Water genasi descend from marids, aquatic genies from the Elemental Plane of Water. Water genasi are perfectly suited to life underwater and carry the power of the waves inside themselves.

Their skin is often shades of blue or green, sometimes a blend of the two. If they have a human skin tone, there is a glistening texture that catches the light, like water droplets or nearly invisible fish scales. Their hair can resemble seaweed, waving as if in a current, or it can even be like water itself.

Genasi

Tracing their ancestry to the genies of the Elemental Planes, each genasi can tap into the power of one of the elements. Air, earth, fire, and water—these are the four pillars of the Material Plane and the four types of genasi. Some genasi are direct descendants of a genie, while others were born to non-genasi parents who lived near a place suffused by a genie’s magic.

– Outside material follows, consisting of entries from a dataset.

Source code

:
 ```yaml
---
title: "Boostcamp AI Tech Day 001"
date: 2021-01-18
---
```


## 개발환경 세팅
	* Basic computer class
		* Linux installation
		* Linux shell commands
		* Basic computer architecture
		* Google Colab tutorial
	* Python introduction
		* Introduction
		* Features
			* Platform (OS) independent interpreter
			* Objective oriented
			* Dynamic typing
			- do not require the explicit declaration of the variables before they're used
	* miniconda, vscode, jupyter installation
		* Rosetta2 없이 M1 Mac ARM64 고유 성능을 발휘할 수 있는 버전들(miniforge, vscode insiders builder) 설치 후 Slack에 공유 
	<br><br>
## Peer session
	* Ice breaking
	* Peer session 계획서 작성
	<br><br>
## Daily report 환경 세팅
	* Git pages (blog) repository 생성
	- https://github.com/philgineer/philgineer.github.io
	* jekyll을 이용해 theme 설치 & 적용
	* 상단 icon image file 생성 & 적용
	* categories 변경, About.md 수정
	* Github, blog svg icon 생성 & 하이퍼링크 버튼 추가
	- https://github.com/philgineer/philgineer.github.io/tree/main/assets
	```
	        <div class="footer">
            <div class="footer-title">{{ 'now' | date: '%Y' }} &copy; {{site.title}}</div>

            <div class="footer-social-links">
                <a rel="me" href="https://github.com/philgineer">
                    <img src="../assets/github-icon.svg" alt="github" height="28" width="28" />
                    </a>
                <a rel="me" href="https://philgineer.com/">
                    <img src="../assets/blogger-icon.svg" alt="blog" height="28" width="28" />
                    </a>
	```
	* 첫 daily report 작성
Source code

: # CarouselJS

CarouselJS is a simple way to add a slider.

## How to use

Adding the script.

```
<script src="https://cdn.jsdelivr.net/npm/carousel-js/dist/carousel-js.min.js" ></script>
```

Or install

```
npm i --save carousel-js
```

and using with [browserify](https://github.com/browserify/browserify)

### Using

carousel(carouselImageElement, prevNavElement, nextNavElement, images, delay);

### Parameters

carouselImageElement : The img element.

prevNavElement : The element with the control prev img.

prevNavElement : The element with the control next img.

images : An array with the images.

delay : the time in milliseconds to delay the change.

A typical genasi has a life span of 120 years.

Creating Your Character

At 1st level, you choose whether your character is a member of the human race or of a fantastical race. If you select a fantastical race, follow these additional rules during character creation.

Ability Score Increases

When determining your character’s ability scores, increase one score by 2 and increase a different score by 1, or increase three different scores by 1. Follow this rule regardless of the method you use to determine the scores, such as rolling or point buy. The “Quick Build” section for your character’s class offers suggestions on which scores to increase. You can follow those suggestions or ignore them, but you can’t raise any of your scores above 20.

Languages

Your character can speak, read, and write Common and one other language that you and your DM agree is appropriate for the character. The Player’s Handbook offers a list of languages to choose from. The DM is free to modify that list for a campaign.

Creature Type

Every creature in D&D, including each player character, has a special tag in the rules that identifies the type of creature they are. Most player characters are of the Humanoid type. A race tells you what your character’s creature type is.

Here’s a list of the game’s creature types in alphabetical order: Aberration, Beast, Celestial, Construct, Dragon, Elemental, Fey, Fiend, Giant, Humanoid, Monstrosity, Ooze, Plant, Undead. These types don’t have rules themselves, but some rules in the game affect creatures of certain types in different ways. For example, the cure wounds spell doesn’t work on a Construct or an Undead.

Life Span

The typical life span of a player character in the D&D multiverse is about a century, assuming the character doesn’t meet a violent end on an adventure. Members of some races, such as dwarves and elves, can live for centuries. If typical members of a race can live longer than a century, that fact is mentioned in the race’s description.

Height and Weight

Player characters, regardless of race, typically fall into the same ranges of height and weight that humans have in our world. If you’d like to determine your character’s height or weight randomly, consult the Random Height and Weight table in the Player’s Handbook, and choose the row in the table that best represents the build you imagine for your character.

Water Genasi Traits

As a water genasi, you have the following traits.

Creature Type

You are a Humanoid.

Size

You are Medium or Small. You choose the size when you select this race.

Speed

Your walking speed is 30 feet, and you have a swimming speed equal to your walking speed.

Acid Resistance

You have resistance to acid damage.

Amphibious

You can breathe air and water.

Call to the Wave

You know the acid splash cantrip. Starting at 3rd level, you can cast the create or destroy water spell with this trait. Starting at 5th level, you can also cast the water walk spell with this trait, without requiring a material component. Once you cast create or destroy water or water walk with this trait, you can’t cast that spell with it again until you finish a long rest. You can also cast either of those spells using any spell slots you have of the appropriate level.

Intelligence, Wisdom, or Charisma is your spellcasting ability for these spells when you cast them with this trait (choose when you select this race).

Darkvision

You can see in dim light within 60 feet of you as if it were bright light, and in darkness as if it were dim light. You discern colors in that darkness only as shades of gray.